> _Dataset entries_
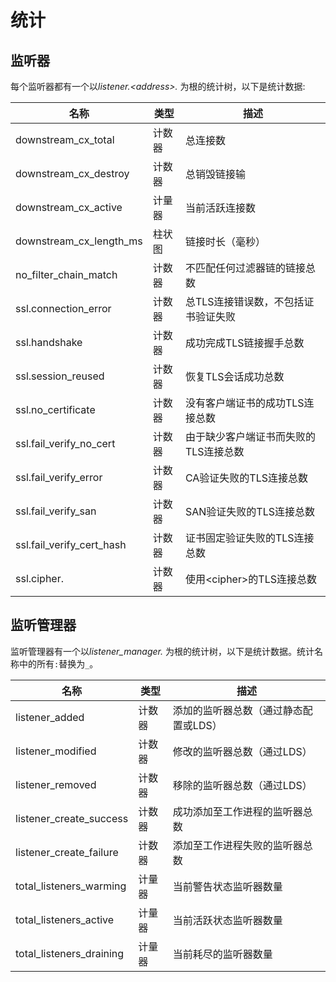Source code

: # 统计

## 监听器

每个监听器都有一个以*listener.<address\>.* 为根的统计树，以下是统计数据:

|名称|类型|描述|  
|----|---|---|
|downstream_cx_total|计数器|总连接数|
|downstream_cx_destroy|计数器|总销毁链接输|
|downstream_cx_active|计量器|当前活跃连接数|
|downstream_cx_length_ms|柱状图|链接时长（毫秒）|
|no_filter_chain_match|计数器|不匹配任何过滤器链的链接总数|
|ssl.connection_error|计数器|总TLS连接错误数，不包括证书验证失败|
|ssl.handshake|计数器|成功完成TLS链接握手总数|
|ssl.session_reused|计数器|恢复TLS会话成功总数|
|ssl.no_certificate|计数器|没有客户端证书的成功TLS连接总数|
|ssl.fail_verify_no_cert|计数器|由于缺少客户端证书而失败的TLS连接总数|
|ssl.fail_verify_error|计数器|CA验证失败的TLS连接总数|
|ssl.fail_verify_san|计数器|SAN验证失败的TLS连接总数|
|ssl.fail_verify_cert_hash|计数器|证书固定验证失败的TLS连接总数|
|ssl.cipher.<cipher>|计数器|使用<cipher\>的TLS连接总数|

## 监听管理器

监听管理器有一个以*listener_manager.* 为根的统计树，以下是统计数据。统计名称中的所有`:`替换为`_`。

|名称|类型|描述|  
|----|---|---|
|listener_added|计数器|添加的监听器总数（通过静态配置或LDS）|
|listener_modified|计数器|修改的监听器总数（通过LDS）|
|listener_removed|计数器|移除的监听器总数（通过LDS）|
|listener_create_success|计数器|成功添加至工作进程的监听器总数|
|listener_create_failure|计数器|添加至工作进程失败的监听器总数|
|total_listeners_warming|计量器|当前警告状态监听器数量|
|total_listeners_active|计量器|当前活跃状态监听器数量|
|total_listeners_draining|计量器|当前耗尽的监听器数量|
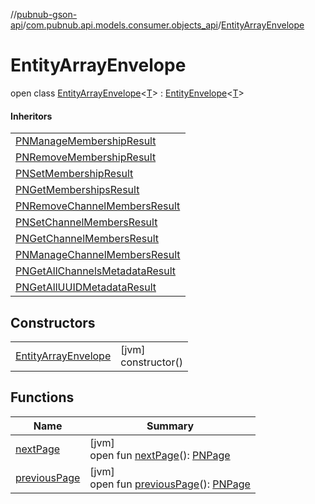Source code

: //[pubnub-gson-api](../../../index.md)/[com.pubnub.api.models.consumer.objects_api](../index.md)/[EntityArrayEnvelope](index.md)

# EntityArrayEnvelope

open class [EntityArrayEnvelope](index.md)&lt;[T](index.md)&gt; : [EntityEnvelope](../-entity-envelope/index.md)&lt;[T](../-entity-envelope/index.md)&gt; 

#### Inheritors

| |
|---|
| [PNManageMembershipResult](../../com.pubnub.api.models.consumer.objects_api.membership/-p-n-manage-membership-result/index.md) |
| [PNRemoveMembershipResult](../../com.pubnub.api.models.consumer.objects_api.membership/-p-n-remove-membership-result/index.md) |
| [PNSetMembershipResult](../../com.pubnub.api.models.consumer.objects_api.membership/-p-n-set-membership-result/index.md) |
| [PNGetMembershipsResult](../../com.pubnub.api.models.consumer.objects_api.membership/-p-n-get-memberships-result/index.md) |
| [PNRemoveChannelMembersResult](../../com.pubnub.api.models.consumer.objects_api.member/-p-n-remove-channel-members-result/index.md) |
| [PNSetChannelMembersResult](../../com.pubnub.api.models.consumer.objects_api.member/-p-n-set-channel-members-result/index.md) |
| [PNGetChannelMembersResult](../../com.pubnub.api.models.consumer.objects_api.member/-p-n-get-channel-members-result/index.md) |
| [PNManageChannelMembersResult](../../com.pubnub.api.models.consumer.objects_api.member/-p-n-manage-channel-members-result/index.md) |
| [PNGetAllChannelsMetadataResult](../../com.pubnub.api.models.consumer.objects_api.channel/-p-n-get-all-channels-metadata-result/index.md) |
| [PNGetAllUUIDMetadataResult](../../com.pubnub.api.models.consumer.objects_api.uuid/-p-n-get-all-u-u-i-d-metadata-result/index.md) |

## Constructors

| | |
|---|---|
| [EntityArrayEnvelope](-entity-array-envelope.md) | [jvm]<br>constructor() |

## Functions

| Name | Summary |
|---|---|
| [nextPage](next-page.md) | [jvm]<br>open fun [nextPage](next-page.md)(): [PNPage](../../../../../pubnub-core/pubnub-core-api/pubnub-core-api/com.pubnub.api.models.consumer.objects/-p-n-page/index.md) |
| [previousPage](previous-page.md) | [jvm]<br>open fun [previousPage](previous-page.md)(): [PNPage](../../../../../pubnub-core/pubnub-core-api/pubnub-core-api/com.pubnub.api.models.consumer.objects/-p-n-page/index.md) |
==
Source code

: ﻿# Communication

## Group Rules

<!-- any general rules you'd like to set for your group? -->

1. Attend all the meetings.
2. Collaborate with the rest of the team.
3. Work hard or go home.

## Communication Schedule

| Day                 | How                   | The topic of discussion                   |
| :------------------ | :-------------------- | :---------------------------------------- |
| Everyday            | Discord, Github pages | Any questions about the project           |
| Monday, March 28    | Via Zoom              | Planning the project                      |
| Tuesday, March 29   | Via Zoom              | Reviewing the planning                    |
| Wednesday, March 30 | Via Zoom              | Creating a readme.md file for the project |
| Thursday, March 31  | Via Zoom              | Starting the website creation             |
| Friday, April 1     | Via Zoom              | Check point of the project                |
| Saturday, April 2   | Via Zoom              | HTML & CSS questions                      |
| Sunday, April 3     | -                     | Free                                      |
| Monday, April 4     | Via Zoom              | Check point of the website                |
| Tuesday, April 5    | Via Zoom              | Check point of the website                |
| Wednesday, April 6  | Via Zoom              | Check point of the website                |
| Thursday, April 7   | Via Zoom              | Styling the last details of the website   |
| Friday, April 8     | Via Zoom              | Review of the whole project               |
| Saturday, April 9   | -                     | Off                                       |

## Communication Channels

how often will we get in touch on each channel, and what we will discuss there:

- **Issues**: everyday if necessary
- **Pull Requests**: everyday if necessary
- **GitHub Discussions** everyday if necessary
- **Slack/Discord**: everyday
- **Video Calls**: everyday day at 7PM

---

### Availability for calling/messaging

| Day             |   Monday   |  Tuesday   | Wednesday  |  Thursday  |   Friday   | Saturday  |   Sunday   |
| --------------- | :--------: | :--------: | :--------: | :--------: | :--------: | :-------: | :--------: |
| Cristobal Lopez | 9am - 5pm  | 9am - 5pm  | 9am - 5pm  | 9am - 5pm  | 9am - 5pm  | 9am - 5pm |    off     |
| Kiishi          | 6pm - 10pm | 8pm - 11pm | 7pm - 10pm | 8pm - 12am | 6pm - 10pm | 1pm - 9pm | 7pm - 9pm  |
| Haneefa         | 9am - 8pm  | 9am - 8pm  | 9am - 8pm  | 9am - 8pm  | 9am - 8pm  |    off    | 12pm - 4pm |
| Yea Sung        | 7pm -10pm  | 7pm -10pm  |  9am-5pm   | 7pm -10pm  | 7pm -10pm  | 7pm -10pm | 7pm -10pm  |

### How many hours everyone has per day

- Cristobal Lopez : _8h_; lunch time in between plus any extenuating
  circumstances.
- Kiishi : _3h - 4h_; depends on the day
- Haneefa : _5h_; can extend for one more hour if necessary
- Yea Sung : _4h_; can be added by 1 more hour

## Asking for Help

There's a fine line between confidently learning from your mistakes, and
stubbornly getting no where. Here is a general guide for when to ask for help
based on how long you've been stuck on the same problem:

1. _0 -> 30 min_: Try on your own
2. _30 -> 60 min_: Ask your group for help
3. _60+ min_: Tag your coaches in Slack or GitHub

> _What the task asks_
Lines containing the word "Cristobal" are to be located in the entries and copied.

> _Response to the task_
| Cristobal Lopez | 9am - 5pm  | 9am - 5pm  | 9am - 5pm  | 9am - 5pm  | 9am - 5pm  | 9am - 5pm |    off     |
- Cristobal Lopez : _8h_; lunch time in between plus any extenuating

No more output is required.